Surprise you, yes. Absorb you, yes. Fail you, no.

And to present the other side of the story, you should read the guest post of published author, Brendan Halpin, on the delightful blog, THE BOOK PIXIE. Link : I'll summarize it : almost all writing advice is complete crap. Read his post. You'll enjoy it. I did. He was wrong about my advise though. Snicker.



  1. Roland,
    Great write up you've got here. Lots to ponder. It's like I agree, but disagree. Most of my stories (1st drafts) have no direction whatsoever. Often with my shorts, I have no idea what I'm going to write on the blank screen. A random sentence pops into my mind and I chase it like it like a kitten chases a ball of yarn. I paint its wings in the third and fourth drafts (the bird not the kitten) ;-) . Love LOVE the King vid. Thank you for sharing.

  2. Jodi : Thanks. Here I am waiting for a co-worker to call back on some rare blood, and up pops your excellent comment. We writers all have our own compass we take with us on our journey. I'm happy that yours takes you where you need to go.

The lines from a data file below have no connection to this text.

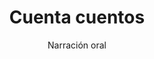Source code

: ---
layout: post
title: "Cuenta cuentos"
subtitle: "Narración oral"
background: "/img/posts/bg-molina.jpg"
eventdate: 2019-02-18 17:00:00 +0100
placeName: "IES Cañada de las Eras"
placeMapsUrl: https://www.google.es/maps/place/Instituto+de+Educaci%C3%B3n+Secundaria+Ca%C3%B1ada+de+las+Eras,+Avenida+del+Chorrico,+Molina+de+Segura/@38.0560654,-1.2241764,15z/data=!4m5!3m4!1s0xd638749bac39a91:0x9a7dd1ff6960eb5e!8m2!3d38.0595807!4d-1.1995482
category: "local"
tags: "molina"
speakers:
  - name: "Dña. Pepa Robles."
---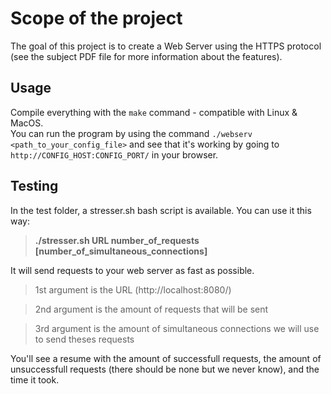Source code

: # Scope of the project

The goal of this project is to create a Web Server using the HTTPS protocol (see the subject PDF file for more information about the features).

## Usage
Compile everything with the ``make`` command - compatible with Linux & MacOS.  
You can run the program by using the command ``./webserv <path_to_your_config_file>`` and see that it's working by going to ``http://CONFIG_HOST:CONFIG_PORT/`` in your browser.

## Testing
In the test folder, a stresser.sh bash script is available. You can use it this way:  
> **./stresser.sh URL number_of_requests [number_of_simultaneous_connections]**

It will send requests to your web server as fast as possible.
> 1st argument is the URL (http://localhost:8080/)  

> 2nd argument is the amount of requests that will be sent 

> 3rd argument is the amount of simultaneous connections we will use to send theses requests 

You'll see a resume with the amount of successfull requests, the amount of unsuccessfull requests (there should be none but we never know), and the time it took.
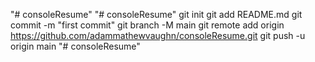 
"# consoleResume" 
"# consoleResume"  git init git add README.md git commit -m "first commit" git branch -M main git remote add origin https://github.com/adammathewvaughn/consoleResume.git git push -u origin main
"# consoleResume" 
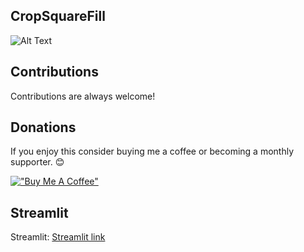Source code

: ## CropSquareFill

![Alt Text](https://raw.githubusercontent.com/webdevserv/streamlit_component_fill_square_cropper101/main/screens/applicationscreen.JPG)  


## Contributions
 
Contributions are always welcome!  

## Donations

If you enjoy this consider buying me a coffee or becoming a monthly supporter. 😊

[!["Buy Me A Coffee"](https://www.buymeacoffee.com/assets/img/custom_images/orange_img.png)](https://www.buymeacoffee.com/Artgen)

## Streamlit

Streamlit: <a href='https://webdevserv-portfolio-idoia-icodeidoia-portfolio-9kblei.streamlit.app/' target='_blank'>Streamlit link</a>


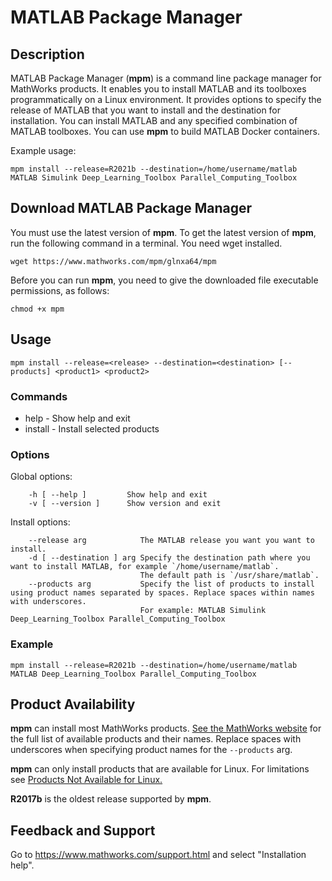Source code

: # MATLAB Package Manager

## Description
MATLAB Package Manager (**mpm**) is a command line package manager for MathWorks products. It enables you to install MATLAB and its toolboxes programmatically on a Linux environment. It provides options to specify the release of MATLAB that you want to install and the destination for installation. You can install MATLAB and any specified combination of MATLAB toolboxes. You can use **mpm** to build MATLAB Docker containers.

Example usage:

    mpm install --release=R2021b --destination=/home/username/matlab MATLAB Simulink Deep_Learning_Toolbox Parallel_Computing_Toolbox

## Download MATLAB Package Manager
You must use the latest version of **mpm**. To get the latest version of **mpm**, run the following command in a terminal. You need wget installed.

    wget https://www.mathworks.com/mpm/glnxa64/mpm

Before you can run **mpm**, you need to give the downloaded file executable permissions, as follows:

    chmod +x mpm

## Usage

    mpm install --release=<release> --destination=<destination> [--products] <product1> <product2>

### Commands

* help         - Show help and exit
* install      - Install selected products

### Options

Global options:

        -h [ --help ]         Show help and exit
        -v [ --version ]      Show version and exit

Install options:

        --release arg            The MATLAB release you want you want to install.
        -d [ --destination ] arg Specify the destination path where you want to install MATLAB, for example `/home/username/matlab`. 
                                 The default path is `/usr/share/matlab`.
        --products arg           Specify the list of products to install using product names separated by spaces. Replace spaces within names with underscores. 
                                 For example: MATLAB Simulink Deep_Learning_Toolbox Parallel_Computing_Toolbox

### Example

    mpm install --release=R2021b --destination=/home/username/matlab MATLAB Deep_Learning_Toolbox Parallel_Computing_Toolbox

## Product Availability

**mpm** can install most MathWorks products. [See the MathWorks website](https://www.mathworks.com/products.html) for the full list of available products and their names. Replace spaces with underscores when specifying product names for the `--products` arg.

**mpm** can only install products that are available for Linux. For limitations see [Products Not Available for Linux.](https://www.mathworks.com/support/requirements/matlab-system-requirements.html?sec=linux)

**R2017b** is the oldest release supported by **mpm**.

## Feedback and Support

Go to https://www.mathworks.com/support.html and select "Installation help".
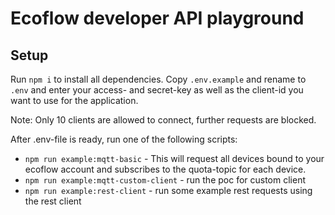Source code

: # Ecoflow developer API playground

## Setup

Run `npm i` to install all dependencies.
Copy `.env.example` and rename to `.env` and enter your access- and secret-key as well as the client-id you want to use for the application.

Note: Only 10 clients are allowed to connect, further requests are blocked.

After .env-file is ready, run one of the following scripts:

- `npm run example:mqtt-basic` - This will request all devices bound to your ecoflow account and subscribes to the quota-topic for each device. 
- `npm run example:mqtt-custom-client` - run the poc for custom client
- `npm run example:rest-client` - run some example rest requests using the rest client
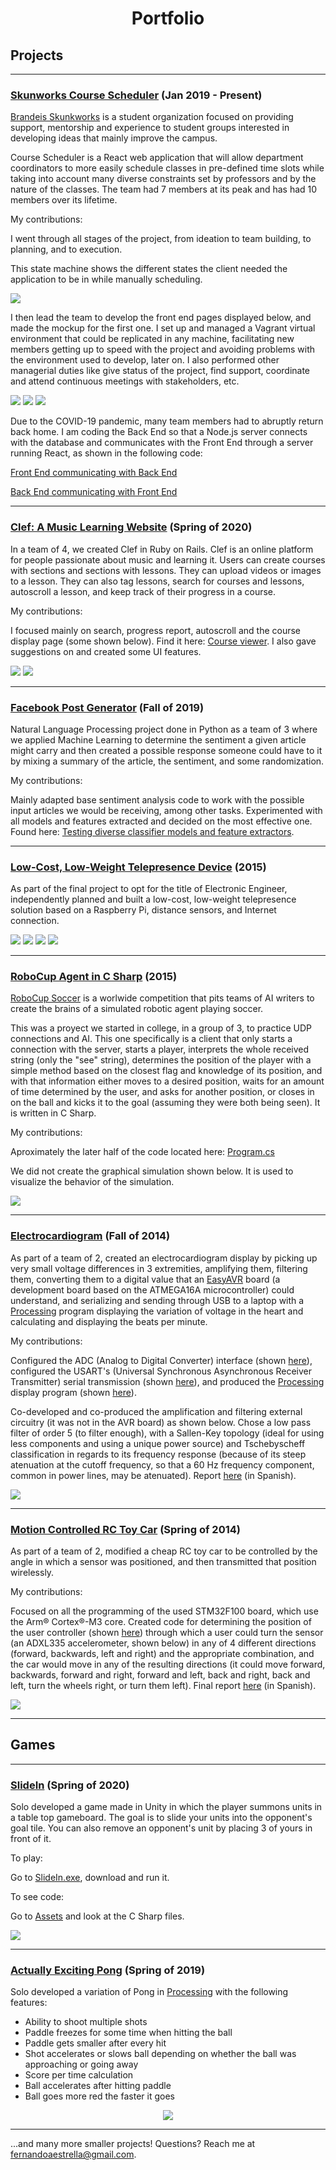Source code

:<div align="center"> <h1> Portfolio </h1> </div>

## Projects

---

### [Skunworks Course Scheduler](https://github.com/brandeis-skunkworks/course-scheduling/tree/master/Vagrant) (Jan 2019 - Present)

[Brandeis Skunkworks](https://brandeisskunkworks.herokuapp.com) is a student organization focused on providing support, mentorship and experience to student groups interested in developing ideas that mainly improve the campus.

Course Scheduler is a React web application that will allow department coordinators to more easily schedule classes in pre-defined time slots while taking into account many diverse constraints set by professors and by the nature of the classes. The team had 7 members at its peak and has had 10 members over its lifetime.

My contributions:

I went through all stages of the project, from ideation to team building, to planning, and to execution.

This state machine shows the different states the client needed the application to be in while manually scheduling.

<img src="images/scheduler-state-machine.jpg?raw=true"/>

I then lead the team to develop the front end pages displayed below, and made the mockup for the first one. I set up and managed a Vagrant virtual environment that could be replicated in any machine, facilitating new members getting up to speed with the project and avoiding problems with the environment used to develop, later on. I also performed other managerial duties like give status of the project, find support, coordinate and attend continuous meetings with stakeholders, etc.

<img src="images/schedulerA.png?raw=true"/>

<img src="images/schedulerB.png?raw=true"/>

<img src="images/scheduler-home.png?raw=true"/>

Due to the COVID-19 pandemic, many team members had to abruptly return back home. I am coding the Back End so that a Node.js server connects with the database and communicates with the Front End through a server running React, as shown in the following code:

[Front End communicating with Back End](https://github.com/brandeis-skunkworks/course-scheduling/blob/manual-scheduling-front-end/scheduling-app/src/App.js)

[Back End communicating with Front End](https://github.com/brandeis-skunkworks/course-scheduling/blob/manual-scheduling-front-end/api/app.js)

---

### [Clef: A Music Learning Website](https://github.com/jufer002/clef) (Spring of 2020)

In a  team of 4, we created Clef in Ruby on Rails. Clef is an online platform for people passionate about music and learning it. Users can create courses with sections and sections with lessons. They can upload videos or images to a lesson. They can also tag lessons, search for courses and lessons, autoscroll a lesson, and keep track of their progress in a course.

My contributions:

I focused mainly on search, progress report, autoscroll and the course display page (some shown below). Find it here: [Course viewer](https://github.com/jufer002/clef/blob/master/app/views/courses/_course_viewer.html.erb). I also gave suggestions on and created some UI features.

<img src="images/clef.png?raw=true"/>

<img src="images/user-page.png?raw=true"/>

---

### [Facebook Post Generator](https://github.com/fernandoaestrella/nlp-final-project) (Fall of 2019)

Natural Language Processing project done in Python as a team of 3 where we applied Machine Learning to determine the sentiment a given article might carry and then created a possible response someone could have to it by mixing a summary of the article, the sentiment, and some randomization.

My contributions:

Mainly adapted base sentiment analysis code to work with the possible input articles we would be receiving, among other tasks. Experimented with all models and features extracted and decided on the most effective one. Found here: [Testing diverse classifier models and feature extractors](https://github.com/fernandoaestrella/nlp-final-project/blob/master/all_together_e.py).

---

### [Low-Cost, Low-Weight Telepresence Device](https://www.dropbox.com/sh/hmedamt5jmw2cwx/AAAx05Mv4IYWZDVO-P1pUcCya?dl=0) (2015)

As part of the final project to opt for the title of Electronic Engineer, independently planned and built a low-cost, low-weight telepresence solution based on a Raspberry Pi, distance sensors, and Internet connection. 

<img src="images/3D design.png?raw=true"/>

<img src="images/final.png?raw=true"/>

<img src="images/telepresence-device-diagram.png?raw=true"/>

<img src="images/schematic.png?raw=true"/>

---

### [RoboCup Agent in C Sharp](https://github.com/fernandoaestrella/RoboCup-Agent-in-CSharp) (2015)

[RoboCup Soccer](https://www.robocup.org/leagues/24) is a worlwide competition that pits teams of AI writers to create the brains of a simulated robotic agent playing soccer.

This was a proyect we started in college, in a group of 3, to practice UDP connections and AI. This one specifically is a client that only starts a connection with the server, starts a player, interprets the whole received string (only the "see" string), determines the position of the player with a simple method based on the closest flag and knowledge of its position, and with that information either moves to a desired position, waits for an amount of time determined by the user, and asks for another position, or closes in on the ball and kicks it to the goal (assuming they were both being seen). It is written in C Sharp.

My contributions:

Aproximately the later half of the code located here: [Program.cs](https://github.com/fernandoaestrella/RoboCup-Agent-in-CSharp/blob/master/RoboCup%20Agent/RoboCup%20Agent/Program.cs)

We did not create the graphical simulation shown below. It is used to visualize the behavior of the simulation.

<img src="images/robocup.jpg?raw=true"/>

---

### [Electrocardiogram](https://github.com/fernandoaestrella/Electrocardiogram) (Fall of 2014)

As part of a team of 2, created an electrocardiogram display by picking up very small voltage differences in 3 extremities, amplifying them, filtering them, converting them to a digital value that an [EasyAVR](https://www.mikroe.com/easyavr) board (a development board based on the ATMEGA16A microcontroller) could understand, and serializing and sending through USB to a laptop with a [Processing](https://processing.org/) program displaying the variation of voltage in the heart and calculating and displaying the beats per minute.

My contributions:

Configured the ADC (Analog to Digital Converter) interface (shown [here](https://github.com/fernandoaestrella/Electrocardiogram/blob/master/Electrocardiogram/better%20res/procc.c)), configured the USART's (Universal Synchronous
Asynchronous Receiver Transmitter) serial transmission (shown [here](https://github.com/fernandoaestrella/Electrocardiogram/blob/master/Electrocardiogram/transmit%20heart%20pulse/transmit%20heart%20pulse/transmit%20heart%20pulse.c)), and produced the [Processing](https://processing.org/) display program (shown [here](https://github.com/fernandoaestrella/Electrocardiogram/blob/master/Electrocardiogram/graph_heart_rate/ultimo/graph_heart_rate_plus_BPM_display.pde)). 

Co-developed and co-produced the amplification and filtering external circuitry (it was not in the AVR board) as shown below. Chose a low pass filter of order 5 (to filter enough), with a Sallen-Key topology (ideal for using less components and using a unique power source) and Tschebyscheff classification in regards to its frequency response (because of its steep atenuation at the cutoff frequency, so that a 60 Hz frequency component, common in power lines, may be atenuated). Report [here](https://github.com/fernandoaestrella/Electrocardiogram/blob/master/Electrocardiogram/Reporte%20EKG.docx) (in Spanish).

<img src="images/low pass filter.png?raw=true"/>

---

### [Motion Controlled RC Toy Car](https://github.com/fernandoaestrella/Motion-Controlled-RC-Car) (Spring of 2014)

As part of a team of 2, modified a cheap RC toy car to be controlled by the angle in which a sensor was positioned, and then transmitted that position wirelessly.

My contributions:

Focused on all the programming of the used STM32F100 board, which use the Arm® Cortex®-M3 core. Created code for determining the position of the user controller (shown [here](https://github.com/fernandoaestrella/Motion-Controlled-RC-Car/blob/master/Motion%20Controlled%20RC%20Car/Programa/main.c)) through which a user could turn the sensor (an ADXL335 accelerometer, shown below) in any of 4 different directions (forward, backwards, left and right) and the appropriate combination, and the car would move in any of the resulting directions (it could move forward, backwards, forward and right, forward and left, back and right, back and left, turn the wheels right, or turn them left). Final report [here](https://github.com/fernandoaestrella/Motion-Controlled-RC-Car/blob/master/Motion%20Controlled%20RC%20Car/Reporte%20Final.pdf) (in Spanish).

<img src="images/accelerometer.png?raw=true"/>

---

## Games

---

### [SlideIn](https://github.com/fernandoaestrella/SlideIn) (Spring of 2020)

Solo developed a game made in Unity in which the player summons units in a table top gameboard. The goal is to slide your units into the opponent's goal tile. You can also remove an opponent's unit by placing 3 of yours in front of it.

To play:

Go to [SlideIn.exe](https://github.com/fernandoaestrella/SlideIn/blob/master/SlideIn.exe), download and run it.

To see code:

Go to [Assets](https://github.com/fernandoaestrella/SlideIn/tree/master/Assets) and look at the C Sharp files.

<img src="images/slide-in-image.png?raw=true"/>

---
### [Actually Exciting Pong](https://github.com/fernandoaestrella/Actually-Exciting-Pong) (Spring of 2019)

Solo developed a variation of Pong in [Processing](https://processing.org/) with the following features:
- Ability to shoot multiple shots
- Paddle freezes for some time when hitting the ball
- Paddle gets smaller after every hit
- Shot accelerates or slows ball depending on whether the ball was approaching or going away
- Score per time calculation
- Ball accelerates after hitting paddle
- Ball goes more red the faster it goes

<div align="center"> <img src="images/excitingpong.png?raw=true"/> </div>

---

...and many more smaller projects!
Questions? Reach me at fernandoaestrella@gmail.com.

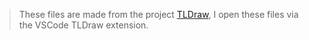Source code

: > These files are made from the project [TLDraw](https://tldraw.dev/), I open these files via the VSCode TLDraw extension.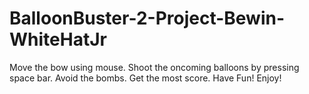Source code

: # BalloonBuster-2-Project-Bewin-WhiteHatJr
Move the bow using mouse.
Shoot the oncoming balloons by pressing space bar.
Avoid the bombs.
Get the most score.
Have Fun! Enjoy!

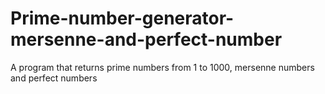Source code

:# Prime-number-generator-mersenne-and-perfect-number
A program that returns prime numbers from 1 to 1000, mersenne numbers and perfect numbers
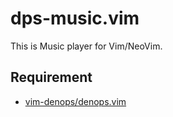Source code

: # dps-music.vim

This is Music player for Vim/NeoVim.

## Requirement

- [vim-denops/denops.vim](https://github.com/vim-denops/denops.vim)
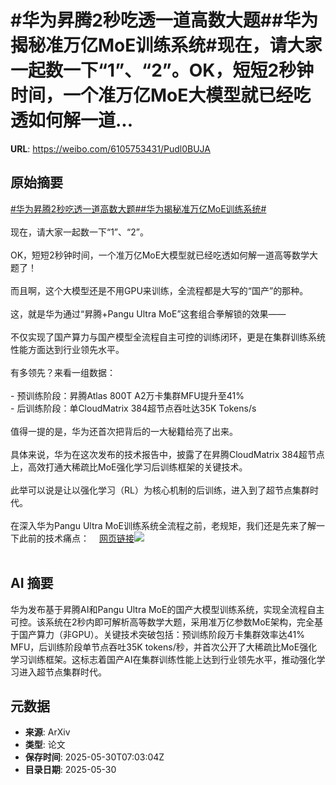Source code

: # #华为昇腾2秒吃透一道高数大题##华为揭秘准万亿MoE训练系统#现在，请大家一起数一下“1”、“2”。OK，短短2秒钟时间，一个准万亿MoE大模型就已经吃透如何解一道...

**URL**: https://weibo.com/6105753431/Pudl0BUJA

## 原始摘要

<a href="https://m.weibo.cn/search?containerid=231522type%3D1%26t%3D10%26q%3D%23%E5%8D%8E%E4%B8%BA%E6%98%87%E8%85%BE2%E7%A7%92%E5%90%83%E9%80%8F%E4%B8%80%E9%81%93%E9%AB%98%E6%95%B0%E5%A4%A7%E9%A2%98%23&amp;extparam=%23%E5%8D%8E%E4%B8%BA%E6%98%87%E8%85%BE2%E7%A7%92%E5%90%83%E9%80%8F%E4%B8%80%E9%81%93%E9%AB%98%E6%95%B0%E5%A4%A7%E9%A2%98%23" data-hide=""><span class="surl-text">#华为昇腾2秒吃透一道高数大题#</span></a><a href="https://m.weibo.cn/search?containerid=231522type%3D1%26t%3D10%26q%3D%23%E5%8D%8E%E4%B8%BA%E6%8F%AD%E7%A7%98%E5%87%86%E4%B8%87%E4%BA%BFMoE%E8%AE%AD%E7%BB%83%E7%B3%BB%E7%BB%9F%23&amp;extparam=%23%E5%8D%8E%E4%B8%BA%E6%8F%AD%E7%A7%98%E5%87%86%E4%B8%87%E4%BA%BFMoE%E8%AE%AD%E7%BB%83%E7%B3%BB%E7%BB%9F%23" data-hide=""><span class="surl-text">#华为揭秘准万亿MoE训练系统#</span></a><br><br>现在，请大家一起数一下“1”、“2”。<br><br>OK，短短2秒钟时间，一个准万亿MoE大模型就已经吃透如何解一道高等数学大题了！<br><br>而且啊，这个大模型还是不用GPU来训练，全流程都是大写的“国产”的那种。<br><br>这，就是华为通过“昇腾+Pangu Ultra MoE”这套组合拳解锁的效果——<br><br>不仅实现了国产算力与国产模型全流程自主可控的训练闭环，更是在集群训练系统性能方面达到行业领先水平。<br><br>有多领先？来看一组数据：<br><br>- 预训练阶段：昇腾Atlas 800T A2万卡集群MFU提升至41%<br>- 后训练阶段：单CloudMatrix 384超节点吞吐达35K Tokens/s<br><br>值得一提的是，华为还首次把背后的一大秘籍给亮了出来。<br><br>具体来说，华为在这次发布的技术报告中，披露了在昇腾CloudMatrix 384超节点上，高效打通大稀疏比MoE强化学习后训练框架的关键技术。<br><br>此举可以说是让以强化学习（RL）为核心机制的后训练，进入到了超节点集群时代。<br><br>在深入华为Pangu Ultra MoE训练系统全流程之前，老规矩，我们还是先来了解一下此前的技术痛点：<a href="https://weibo.cn/sinaurl?u=https%3A%2F%2Fmp.weixin.qq.com%2Fs%2FEnKbKpq8YAcqGnYJ7K9Bdg" data-hide=""><span class="url-icon"><img style="width: 1rem;height: 1rem" src="https://h5.sinaimg.cn/upload/2015/09/25/3/timeline_card_small_web_default.png" referrerpolicy="no-referrer"></span><span class="surl-text">网页链接</span></a><img style="" src="https://tvax2.sinaimg.cn/large/006Fd7o3gy1i1xicdzbn7j30u00glgvv.jpg" referrerpolicy="no-referrer"><br><br>

## AI 摘要

华为发布基于昇腾AI和Pangu Ultra MoE的国产大模型训练系统，实现全流程自主可控。该系统在2秒内即可解析高等数学大题，采用准万亿参数MoE架构，完全基于国产算力（非GPU）。关键技术突破包括：预训练阶段万卡集群效率达41% MFU，后训练阶段单节点吞吐35K tokens/秒，并首次公开了大稀疏比MoE强化学习训练框架。这标志着国产AI在集群训练性能上达到行业领先水平，推动强化学习进入超节点集群时代。

## 元数据

- **来源**: ArXiv
- **类型**: 论文
- **保存时间**: 2025-05-30T07:03:04Z
- **目录日期**: 2025-05-30
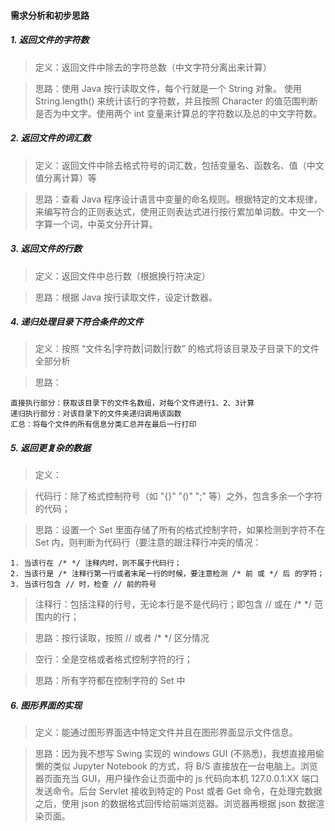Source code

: #### 需求分析和初步思路

##### 1. 返回文件的字符数

> 定义：返回文件中除去的字符总数（中文字符分离出来计算）

> 思路：使用 Java 按行读取文件，每个行就是一个 String 对象。
使用 String.length() 来统计该行的字符数，并且按照 Character 的值范围判断是否为中文字。使用两个 int 变量来计算总的字符数以及总的中文字符数。


##### 2. 返回文件的词汇数

> 定义：返回文件中除去格式符号的词汇数，包括变量名、函数名、值（中文值分离计算）等

> 思路：查看 Java 程序设计语言中变量的命名规则。根据特定的文本规律，来编写符合的正则表达式，使用正则表达式进行按行累加单词数。中文一个字算一个词，中英文分开计算。

##### 3. 返回文件的行数

> 定义：返回文件中总行数（根据换行符决定）

> 思路：根据 Java 按行读取文件，设定计数器。

##### 4. 递归处理目录下符合条件的文件

> 定义：按照 “文件名|字符数|词数|行数” 的格式将该目录及子目录下的文件全部分析

> 思路：

    直接执行部分：获取该目录下的文件名数组，对每个文件进行1、2、3计算
    递归执行部分：对该目录下的文件夹递归调用该函数
    汇总：将每个文件的所有信息分类汇总并在最后一行打印

##### 5. 返回更复杂的数据

> 定义：
    
> 代码行：除了格式控制符号（如 "{}" "()" ";" 等）之外，包含多余一个字符的代码；

> 思路：设置一个 Set 里面存储了所有的格式控制字符，如果检测到字符不在 Set 内，则判断为代码行（要注意的跟注释行冲突的情况：
    
    1. 当该行在 /* */ 注释内时，则不属于代码行；
    2. 当该行是 /* 注释行第一行或者末尾一行的时候，要注意检测 /* 前 或 */ 后 的字符；
    3. 当该行包含 // 时，检查 // 前的符号

> 注释行：包括注释的行号，无论本行是不是代码行；即包含 // 或在 /* */ 范围内的行；

> 思路：按行读取，按照 // 或者 /* */ 区分情况

> 空行：全是空格或者格式控制字符的行；

> 思路：所有字符都在控制字符的 Set 中

##### 6. 图形界面的实现

> 定义：能通过图形界面选中特定文件并且在图形界面显示文件信息。

> 思路：因为我不想写 Swing 实现的 windows GUI (不熟悉)，我想直接用偷懒的类似 Jupyter Notebook 的方式，将 B/S 直接放在一台电脑上。浏览器页面充当 GUI，用户操作会让页面中的 js 代码向本机 127.0.0.1:XX 端口发送命令。后台 Servlet 接收到特定的 Post 或者 Get 命令，在处理完数据之后，使用 json 的数据格式回传给前端浏览器。浏览器再根据 json 数据渲染页面。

  3. I can say that it is absolutly terrifying to start something new. The blank page used to be daunting, much the same way thinking about a root canal is.

    Baby steps, that's what it took me to get to outlining on the computer. First it was no path, just write until something started to make sense (boy that was a lot of work). Then it was the 3x5's that I could do in the middle of a discussion about 18 century literature. Now I outline chapter by chapter, down to the mood, setting, time of day, day of week kind of thing. Some chapter outlines span a whole page and spill on to the next. I often find myself adding dialogue too.

    Now that I outline I don't think I could ever write without one.

    And I love that you call this painting the outline thing the Dali-Rama. I love Dali, one of my favorite artists EVER.


  4. I'm a follower of the Dali-Rama (and Lama,too!). Thanks for the post.

  5. I'm actually doing this. Gotta be careful with my corkboard. Roo would eat the pins! I have to use it sparingly and keep stuff high...

    I found these lined sticky notes and I'm putting them in my notebook and, as I print off my story, onto places where I want to add dialogue, description, scale back, go deeper, etc.

    Woohoo! I'm doing something right!

    And I think Dali paintings are cool!

  6. I love Dali. And had been considering doing something like this. I'd thought of a white board. But this may be better. I'm tabbing info and index carding, etc. I need a board to stick it all to.

    I have written a couple of chapters. And a synopsis for me. Doing lots of research right now. Letting it breath and expand. Tomorrow will be another cold day. Think I'll stay in and start writing in earnest.

    Thanks for the great post, that rebel, Olivia

  7. I think I have a dali-rama but it's all in my head and being a confirmed panster I can only sit back and admire all those with post-it notes, index cards, bits of paper stacked logically, flow charts, spreadsheets.... !! I say Hey!! If it works for you go for it!! I think any method is better than none at all!!! Take care

  8. I keep notes handy, most of the time, but I don't use a corkboard to organize them. I do like the idea, though, so I might just try it!

  9. I love this post, Roland!

    I'm also a planner and always make sure that I'm plotted out my story before I start writing. This Dali Rama idea is great too!


  10. Jai : You and me have to have a destination in sight, right?

    Golden Eagle : Like you, I take notes. I keep a bent notebook with me at all times.

    Kitty : I also keep the Dali-Rama in my head, adding it to as I drive along.

    Olivia : I've written you a couple of ideas I had for your novel. I hope they help in some small way.

    Words Crafter : You're doing a lot of things right. I mean you're reading and commenting on my blog for one thing! Yes, paper would be better on Roo's digestion than pins.

    Conda : Wasn't Dali a unique artist. I'm always happy when you comment.

    Jodi : Outlines are the way to go for me, too. It helps in putting clues to the end that help the reader feel not cheated. And didn't Dali help us see beyond the restraints of reality, while keeping us rooted in it?